Layer Styles & document resolution
Many layer style sets on the internet are optimized for specific resolutions, such as 72 ppi or 300 ppi. This tutorial will help you address the issue of using styles on documents with different resolutions.
In the first example I created a new Photoshop document at 300 ppi. I added a text layer and a style.
As you can see, the details look wrong: the shadow and bevels are exaggerated.
This is because the settings of this style have been optimized for 72 ppi, while my document's resolution is 300. We will rectify this issue in the next steps.
To optimize the style settings for your document's resolution, you'll need to re-scale (up or down) the style settings by a factor (x). To determine this value, perform a simple calculation:
x = (the style's resolution) / (my document's resolution) * 100
In my example this factor is: x = 72 / 300 * 100 = 24. Let's find out how to use this value to re-scale the styles.
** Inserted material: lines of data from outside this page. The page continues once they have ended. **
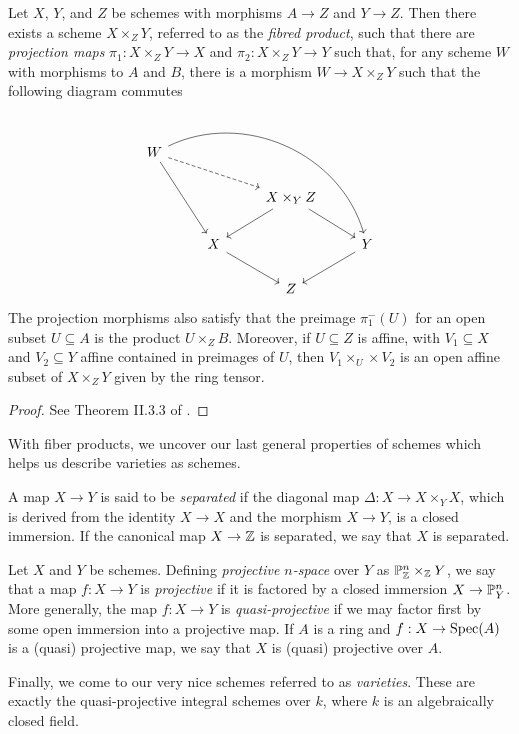 \begin{theorem}
    Let $X$, $Y$, and $Z$ be schemes with morphisms $A \to Z$ and $Y \to Z$.
    Then there exists a scheme $X \times_Z Y$,
    referred to as the \textit{fibred product},
    such that there are \textit{projection maps} $\pi_1 : X \times_Z Y \to X$ and $\pi_2 : X \times_Z Y \to Y$ such that,
    for any scheme $W$ with morphisms to $A$ and $B$,
    there is a morphism $W \to X \times_Z Y$ such that the following diagram commutes
    \[
        \begin{tikzcd}
            W \arrow[drr, dashed] \arrow[ddr] \arrow[ddrrr, bend left=50] & & & \\
            & & X \times_Y Z \arrow[dl] \arrow[dr]  & \\
            & X \arrow[dr] & & Y \arrow[dl] \\
            & & Z & 
        \end{tikzcd}
    \]
    The projection morphisms also satisfy that the preimage $\pi_1^{-}(U)$ for an open subset $U \subseteq A$ is the product $U \times_Z B$. 
    Moreover, if $U \subseteq Z$ is affine,
    with $V_1 \subseteq X$ and $V_2 \subseteq Y$ affine contained in preimages of $U$,
    then $V_1 \times_U \times V_2$ is an open affine subset of $X \times_Z Y$ given by the ring tensor.
\end{theorem}
\begin{proof}
    See Theorem II.3.3 of \cite{Hartshorne_2013}.
\end{proof}

With fiber products, we uncover our last general properties of schemes which helps us describe varieties as schemes.

\begin{definition}
    A map $X \to Y$ is said to be \textit{separated} if the diagonal map $\Delta : X \to X \times_Y X$,
    which is derived from the identity $X \to X$ and the morphism $X \to Y$,
    is a closed immersion.
    If the canonical map $X \to \mathbb{Z}$ is separated, we say that $X$ is separated.
\end{definition}

\begin{definition}
    Let $X$ and $Y$ be schemes.
    Defining \textit{projective $n$-space} over $Y$ as $\mathbb{P}^n_{\mathbb{Z}} \times_{\mathbb{Z}} Y$,
    we say that a map $f : X \to Y$ is \textit{projective} if it is factored by a closed immersion $X \to \mathbb{P}^n_Y$.
    More generally, the map $f : X \to Y$ is \textit{quasi-projective} if we may factor first by some open immersion into a projective map.
    If $A$ is a ring and $f : X \to {\rm Spec}(A)$ is a (quasi) projective map,
    we say that $X$ is (quasi) projective over $A$.
\end{definition}
 
Finally, we come to our very nice schemes referred to as \textit{varieties}.
These are exactly the quasi-projective integral schemes over $k$,
where $k$ is an algebraically closed field. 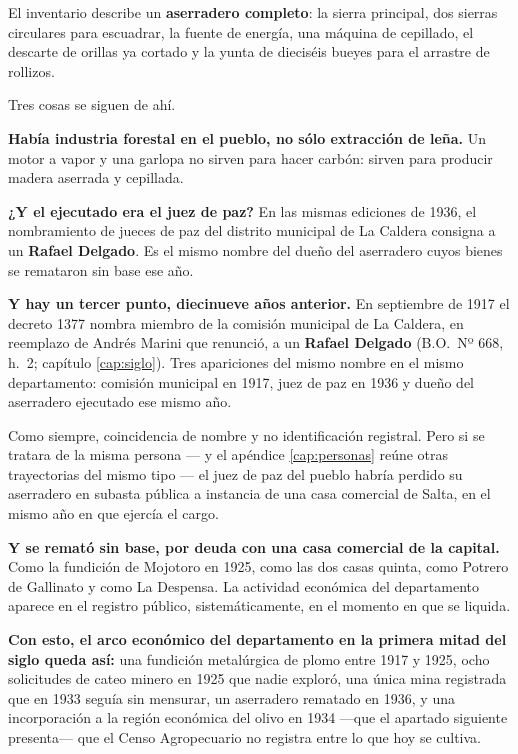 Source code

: El inventario describe un \textbf{aserradero completo}: la sierra principal, dos sierras
circulares para escuadrar, la fuente de energía, una máquina de cepillado, el descarte de
orillas ya cortado y la yunta de dieciséis bueyes para el arrastre de rollizos.

Tres cosas se siguen de ahí.

\textbf{Había industria forestal en el pueblo, no sólo extracción de leña.} Un motor a vapor
y una garlopa no sirven para hacer carbón: sirven para producir madera aserrada y cepillada.

\textbf{¿Y el ejecutado era el juez de paz?} En las mismas ediciones de 1936, el nombramiento
de jueces de paz del distrito municipal de La Caldera consigna a un \textbf{Rafael Delgado}.
Es el mismo nombre del dueño del aserradero cuyos bienes se remataron sin base ese año.

\textbf{Y hay un tercer punto, diecinueve años anterior.} En septiembre de 1917 el decreto 1377 nombra miembro de la comisión municipal de La Caldera, en reemplazo de Andrés Marini que renunció, a un \textbf{Rafael Delgado} (B.O.\ Nº 668, h.\ 2; capítulo \ref{cap:siglo}). Tres apariciones del mismo nombre en el mismo departamento: comisión municipal en 1917, juez de paz en 1936 y dueño del aserradero ejecutado ese mismo año.

Como siempre, coincidencia de nombre y no identificación registral. Pero si se tratara de la
misma persona --- y el apéndice \ref{cap:personas} reúne otras trayectorias del mismo tipo --- el juez de
paz del pueblo habría perdido su aserradero en subasta pública a instancia de una casa
comercial de Salta, en el mismo año en que ejercía el cargo.

\textbf{Y se remató sin base, por deuda con una casa comercial de la capital.} Como la
fundición de Mojotoro en 1925, como las dos casas quinta, como Potrero de Gallinato y como La
Despensa. La actividad económica del departamento aparece en el registro público,
sistemáticamente, en el momento en que se liquida.

\textbf{Con esto, el arco económico del departamento en la primera mitad del siglo queda así:}
una fundición metalúrgica de plomo entre 1917 y 1925, ocho solicitudes de cateo minero en
1925 que nadie exploró, una única mina registrada que en 1933 seguía sin mensurar, un
aserradero rematado en 1936, y una incorporación a la región económica del olivo en 1934 ---que el apartado siguiente presenta--- que
el Censo Agropecuario no registra entre lo que hoy se cultiva.

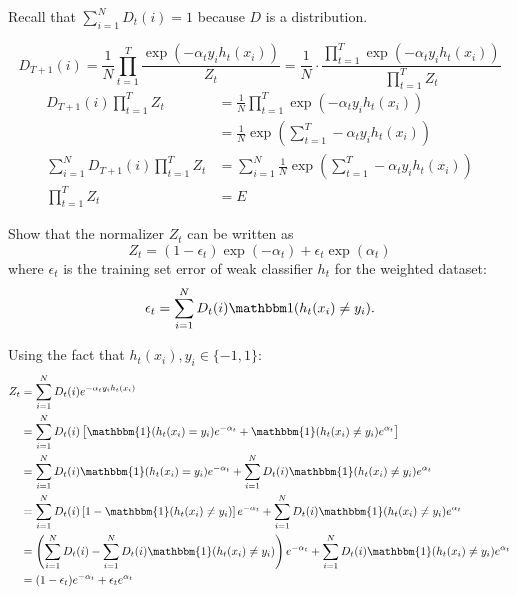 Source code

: \begin{hint}
	Recall that $\sum_{i = 1}^N D_t(i) = 1$ because $D$ is a distribution.
\end{hint}

\begin{solution}
    $$
    D_{T+1}(i) =
    \frac{1}{N} \prod_{t=1}^{T} \frac{\exp(-\alpha_t y_i h_t(x_i))}{Z_t} =
    \frac{1}{N} \cdot \frac{\prod_{t=1}^{T} \exp(-\alpha_t y_i h_t(x_i))}{\prod_{t=1}^{T} Z_t}
    $$
    \begin{align*}
        D_{T+1}(i) \prod_{t=1}^{T} Z_t &= \frac{1}{N} \prod_{t=1}^{T} \exp(-\alpha_t y_i h_t(x_i)) \\
        &= \frac{1}{N} \exp(\sum_{t=1}^T -\alpha_t y_i h_t(x_i)) \\
        \sum_{i=1}^N D_{T+1}(i) \prod_{t=1}^{T} Z_t &= \sum_{i=1}^N \frac{1}{N} \exp(\sum_{t=1}^T -\alpha_t y_i h_t(x_i)) \\
        \prod_{t=1}^{T} Z_t &= E
    \end{align*}
\end{solution}

\problem[5]
Show that the normalizer $Z_t$ can be written as
\[Z_t = (1 - \epsilon_t) \exp(-\alpha_t) + \epsilon_{t} \exp(\alpha_t)\]
where $\epsilon_t$ is the training set error of weak classifier $h_t$ for the weighted dataset:
\[\epsilon_t = \sum\limits_{i=1}^N D_t(i)\mathbbm1(h_t(x_i) \neq y_i).\]

\begin{solution}
    Using the fact that $h_t(x_i), y_i \in \{-1, 1\}$:
    \begin{align*}
        Z_t &= \sum_{i=1}^N D_t(i) e^{-\alpha_{t}y_{i}h_{t}(x_{i})} \\
        &= \sum_{i=1}^N D_t(i) \left[
            \mathbbm{1}(h_t(x_i) = y_i)e^{-\alpha_{t}} +
            \mathbbm{1}(h_t(x_i) \neq y_i)e^{\alpha_{t}}
            \right] \\
        &= \sum_{i=1}^N D_t(i) \mathbbm{1}(h_t(x_i) = y_i)e^{-\alpha_{t}} +
           \sum_{i=1}^N D_t(i) \mathbbm{1}(h_t(x_i) \neq y_i)e^{\alpha_{t}} \\
        &= \sum_{i=1}^N D_t(i) \left[1 - \mathbbm{1}(h_t(x_i) \neq y_i) \right] e^{-\alpha_{t}} +
           \sum_{i=1}^N D_t(i) \mathbbm{1}(h_t(x_i) \neq y_i)e^{\alpha_{t}} \\
        &= \left(\sum_{i=1}^N D_t(i) - \sum_{i=1}^N D_t(i) \mathbbm{1}(h_t(x_i) \neq y_i) \right) e^{-\alpha_{t}} +
           \sum_{i=1}^N D_t(i) \mathbbm{1}(h_t(x_i) \neq y_i)e^{\alpha_{t}} \\
        &= (1 - \epsilon_t) e^{-\alpha_t} + \epsilon_t e^{\alpha_t}
    \end{align*}
\end{solution}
Choose Layer > Layer Style > Scale Effects from the main menu, or right-click the "fx" button in the layers panel and choose "Scale Effects":
Enter "24" in the Scale field and hit OK:
That's it. The style effects look great on my 300 ppi document!
Now lets check the opposite scenario:
Let's assume that we have a set of styles, which have been optimized for 300 ppi.
If you wish to use them on a 72 ppi document, you need to upscale the style effects by x = 300 / 72 * 100 = 417%:
This tutorial assumes that you know the resolution of the styles you wish to use. As mentioned above, the vast majority of the style sets available over the internet have been optimized either for 72ppi or for 300ppi.
So, if the style looks wrong in your 72ppi document, the chances are that the style settings have been optimized for 300ppi (and vice-versa).